Starcloud

Concept and Claimed Advantages

  • Company pitch: large-scale AI training data centers in orbit, powered by massive solar arrays, with “passive” radiative cooling and continuous, cheap energy.
  • Some commenters note that for batch AI training, bandwidth/latency can be relaxed (upload data once, download trained models), and sun-synchronous or geostationary orbits could in principle give near‑continuous power.

Cooling and Thermal Engineering Skepticism

  • Dominant theme: cooling in space is harder, not easier. Only radiation is available; convection (air or water) is unavailable.
  • Multiple references to ISS and spacecraft radiators: they already struggle with far smaller heat loads and require large, actively pumped systems.
  • Whitepaper’s claim of ~600 W/m² radiative dissipation implies square kilometers of radiators for gigawatt-scale loads; many call this unrealistic, especially with no maintenance.
  • Critiques that the paper downplays solar heating, mischaracterizes “passive cooling,” and handwaves use of heat pumps without addressing power and complexity.

Power, Orbits, and Cost Math

  • Commenters note orbital solar is only modestly more efficient than ground solar; continuous sunlight and no night might give ~2–4×, but everything else (launch, assembly, radiators, batteries if needed) is vastly more expensive.
  • Back-of-envelope comparisons (e.g., 4 km × 4 km arrays, multi‑GW systems) are seen as off by orders of magnitude; some specific cost/unit estimates in the paper are called “egregious.”
  • Several argue that many of the same benefits (cheap power, cooling) could be achieved more cheaply with multiple terrestrial datacenters in remote cold regions or underwater.

Hardware Reliability, Radiation, and Maintenance

  • Concerns about cosmic radiation on dense GPUs: bit flips, logic errors, and permanent damage; current space systems use older, rad‑hard or heavily redundant hardware.
  • Whitepaper’s treatment of radiation shielding is criticized for dubious scaling arguments.
  • Lack of feasible in-orbit maintenance seen as fatal, especially for multi‑kilometer structures and fast GPU obsolescence vs claimed 10–15‑year lifetimes.

Bandwidth, Latency, and Use Cases

  • Line-of-sight connectivity via Starlink/other constellations is seen as plausible; capacity at AI‑training scales is doubted.
  • Some speculate that realistic near-term use would be much smaller “edge” compute in orbit, not GPT‑6‑scale training.

Alternatives, Environment, and Governance

  • Many point to existing or plausible terrestrial options: Arctic/Canadian/Scandinavian DCs, underwater modules, remote renewable‑rich sites.
  • Environmental/orbital concerns: increased space debris, Kessler syndrome risk, privatization of orbit, and using space to dodge terrestrial regulation.
  • A minority suggests space-based solar might make more sense beaming power to Earth than running data centers.

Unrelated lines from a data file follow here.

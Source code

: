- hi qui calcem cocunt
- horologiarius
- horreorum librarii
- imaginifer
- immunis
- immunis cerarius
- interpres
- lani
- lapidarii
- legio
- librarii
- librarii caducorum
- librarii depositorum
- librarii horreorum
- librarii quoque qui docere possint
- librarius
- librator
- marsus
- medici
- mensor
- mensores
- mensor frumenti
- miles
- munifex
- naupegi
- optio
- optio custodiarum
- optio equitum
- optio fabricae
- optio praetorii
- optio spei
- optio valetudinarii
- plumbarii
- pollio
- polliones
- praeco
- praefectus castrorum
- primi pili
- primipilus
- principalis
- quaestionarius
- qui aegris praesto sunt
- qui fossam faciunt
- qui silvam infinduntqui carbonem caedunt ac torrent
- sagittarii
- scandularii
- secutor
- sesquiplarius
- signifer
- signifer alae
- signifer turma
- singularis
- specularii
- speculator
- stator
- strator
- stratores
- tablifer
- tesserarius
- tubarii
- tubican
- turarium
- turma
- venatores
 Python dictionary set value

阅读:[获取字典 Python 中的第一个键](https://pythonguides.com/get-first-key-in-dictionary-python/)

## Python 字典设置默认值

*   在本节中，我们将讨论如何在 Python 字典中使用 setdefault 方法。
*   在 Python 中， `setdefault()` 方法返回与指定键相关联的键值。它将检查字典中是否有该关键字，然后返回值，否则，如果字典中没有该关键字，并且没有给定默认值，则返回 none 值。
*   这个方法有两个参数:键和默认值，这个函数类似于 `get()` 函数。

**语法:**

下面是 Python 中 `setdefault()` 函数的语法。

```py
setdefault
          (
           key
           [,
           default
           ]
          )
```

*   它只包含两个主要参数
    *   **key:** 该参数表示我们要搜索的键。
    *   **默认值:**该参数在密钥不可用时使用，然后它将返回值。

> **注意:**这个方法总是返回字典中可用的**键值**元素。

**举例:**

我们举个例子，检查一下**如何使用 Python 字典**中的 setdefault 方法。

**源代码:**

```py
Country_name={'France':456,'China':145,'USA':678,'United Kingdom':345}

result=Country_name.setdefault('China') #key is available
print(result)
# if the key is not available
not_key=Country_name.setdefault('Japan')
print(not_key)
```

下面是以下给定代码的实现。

VC/YC and Overall Sentiment

  • Strong overall skepticism: repeated comparisons to Theranos, “space grift,” and “AI + space” buzzword mashup.
  • Some defend backing very ambitious ideas and “founders over ideas,” expecting pivots; others see YC/VC as enabling physics‑illiterate hype.
  • A few commenters explicitly say they like the ambition but expect the concept to fail on basic thermodynamics and economics.